Bear Mountain Capital Inc.

College: How Much and When??

| September 30, 2013


My wife and I have a 5 year old. In fact, he just turned 5 this month. We also have a 3 year old (“3 and a half!”, he likes to say). We could not love them more.

No matter how much time we spend together, soaking in these precious years, I can’t get past how fast they grow up. It amazes me how quickly they go from newborns to almost-kindergarteners. Naturally, its hard to ignore how soon they’ll be teenagers and then off to college.

And although I advise clients on investment strategy and financial planning for a living, I have the same questions to answer regarding how I’m going to pay for their college tuition. Like most parents, I want my kids to have great opportunity. If we can help with college, we will. In fact, if we are going to make an honest attempt, we need to know how much to save and when to start??

As you can imagine, planning for college can get complicated, especially when you factor in things such as:
* Starting your savings plan later, when the child is 5, 10 or even 15?
* Will the child get scholarships, if so, how much to plan for?
* What impact will student aid have on our college expenses?
* How much will college expenses continue to increase over the coming years?

All of these questions are important, but to keep things easy, consider a simple breakdown for average yearly costs of three types of schools, in-state, out-of-state and private:
1. “In-state” yearly tuition: $20,500 approx.; if you were to start saving the day you brought your child home from the hospital, expect to put away $300/mo away a year for that one child’s college tuition.
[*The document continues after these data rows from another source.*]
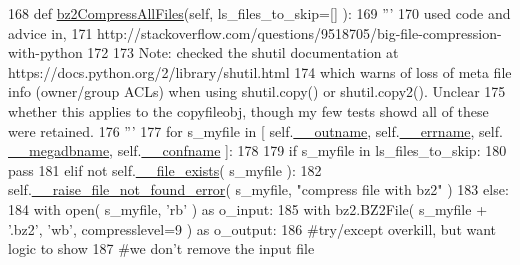 \begin{DoxyCode}
168     \textcolor{keyword}{def }\hyperlink{classnegui_1_1pgoutputsimupop_1_1PGOutputSimuPop_a3046e1eac1fbd82acf47c0f7c0d06b70}{bz2CompressAllFiles}(self, ls\_files\_to\_skip=[] ):
169         \textcolor{stringliteral}{'''}
170 \textcolor{stringliteral}{        used code and advice in, }
171 \textcolor{stringliteral}{        http://stackoverflow.com/questions/9518705/big-file-compression-with-python}
172 \textcolor{stringliteral}{}
173 \textcolor{stringliteral}{        Note: checked the shutil documentation at https://docs.python.org/2/library/shutil.html}
174 \textcolor{stringliteral}{        which warns of loss of meta file info (owner/group ACLs) when using shutil.copy() or
       shutil.copy2().  Unclear}
175 \textcolor{stringliteral}{        whether this applies to the copyfileobj, though my few tests showd all of these were retained.}
176 \textcolor{stringliteral}{        '''}
177         \textcolor{keywordflow}{for} s\_myfile \textcolor{keywordflow}{in} [ self.\hyperlink{classnegui_1_1pgoutputsimupop_1_1PGOutputSimuPop_a50f64be6bb990a0ac6898a44b4bf6fbc}{\_\_outname}, self.\hyperlink{classnegui_1_1pgoutputsimupop_1_1PGOutputSimuPop_a26363a7bbc4ae53b86585e32f0360e2a}{\_\_errname}, self.
      \hyperlink{classnegui_1_1pgoutputsimupop_1_1PGOutputSimuPop_aa89de70104807ce7e26bb17310f74b97}{\_\_megadbname}, self.\hyperlink{classnegui_1_1pgoutputsimupop_1_1PGOutputSimuPop_af5c9a72247505d2c2bb3d7400cbc09b3}{\_\_confname} ]:
178             
179             \textcolor{keywordflow}{if} s\_myfile \textcolor{keywordflow}{in} ls\_files\_to\_skip:
180                 \textcolor{keywordflow}{pass}
181             \textcolor{keywordflow}{elif} \textcolor{keywordflow}{not} self.\hyperlink{classnegui_1_1pgoutputsimupop_1_1PGOutputSimuPop_a1fdfb988619bd4a9d377a1e20f52839c}{\_\_file\_exists}( s\_myfile ):
182                 self.\hyperlink{classnegui_1_1pgoutputsimupop_1_1PGOutputSimuPop_abf6aab4f7982c2b0f9e4544343bf241b}{\_\_raise\_file\_not\_found\_error}( s\_myfile, \textcolor{stringliteral}{"compress file
       with bz2"}  )
183             \textcolor{keywordflow}{else}:
184                 with open( s\_myfile, \textcolor{stringliteral}{'rb'} ) \textcolor{keyword}{as} o\_input:
185                     with bz2.BZ2File( s\_myfile + \textcolor{stringliteral}{'.bz2'}, \textcolor{stringliteral}{'wb'}, compresslevel=9 ) \textcolor{keyword}{as} o\_output:
186                         \textcolor{comment}{#try/except overkill, but want logic to show}
187                         \textcolor{comment}{#we don't remove the input file}

\end{DoxyCode}
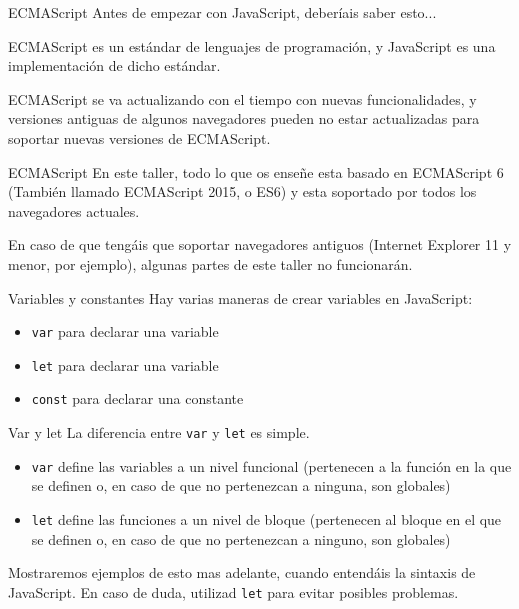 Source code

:\documentclass{beamer}
\begin{document}
\begin{frame}{ECMAScript}
Antes de empezar con JavaScript, deberíais saber esto...

ECMAScript es un estándar de lenguajes de programación, y JavaScript es una implementación de dicho estándar. \pause

ECMAScript se va actualizando con el tiempo con nuevas funcionalidades, y versiones antiguas de algunos navegadores pueden no estar actualizadas para soportar nuevas versiones de ECMAScript.
\end{frame}

\begin{frame}{ECMAScript}
En este taller, todo lo que os enseñe esta basado en ECMAScript 6 (También llamado ECMAScript 2015, o ES6) y esta soportado por todos los navegadores actuales. \pause

En caso de que tengáis que soportar navegadores antiguos (Internet Explorer 11 y menor, por ejemplo), algunas partes de este taller no funcionarán.
\end{frame}

\begin{frame}[fragile]{Variables y constantes}
Hay varias maneras de crear variables en JavaScript:
\begin{itemize}
    \item {\verb|var|} para declarar una variable \pause
    \item {\verb|let|} para declarar una variable \pause
    \item {\verb|const|} para declarar una constante
\end{itemize}

\end{frame}

\begin{frame}[fragile]{Var y let}
La diferencia entre {\verb|var|} y {\verb|let|} es simple. \pause
\begin{itemize}
    \item {\verb|var|} define las variables a un nivel funcional (pertenecen a la función en la que se definen o, en caso de que no pertenezcan a ninguna, son globales)
    \item {\verb|let|} define las funciones a un nivel de bloque (pertenecen al bloque en el que se definen o, en caso de que no pertenezcan a ninguno, son globales)\pause

\end{itemize}

Mostraremos ejemplos de esto mas adelante, cuando entendáis la sintaxis de JavaScript. En caso de duda, utilizad {\verb|let|} para evitar posibles problemas.
\end{frame}
\end{document}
This equates to $3,600 a year.
2. “Out-of-state” yearly tuition: $32,500 approx.; again, if you start saving at the very beginning, expect to save $500/mo or $6,000 a year for future tuition expenses.
3. “Private” yearly tuition: $40,500 approx.; to meet these needs, you must save a little over $600/mo or $7,200 a year.

To be sure, these are conservative numbers. They assume only a 4% rate of inflation, when college expenses have been going up at a much faster rate over the last several years. In addition, they assume you are saving AND investing the money at a 7% annual rate of return. If you plan on saving, but not investing these funds, the monthly savings requirement more than doubles. In other words, it would require you to save at least twice as much money annually to meet the rising costs of college.

The point here is to remember that time will pass quickly. Putting a monthly savings plan in place right now is the best way to ensure you are doing what you can. Starting early, even with a smaller amount of $25 to $50, will go a long way. It is important, because the time goes by fast. Very fast.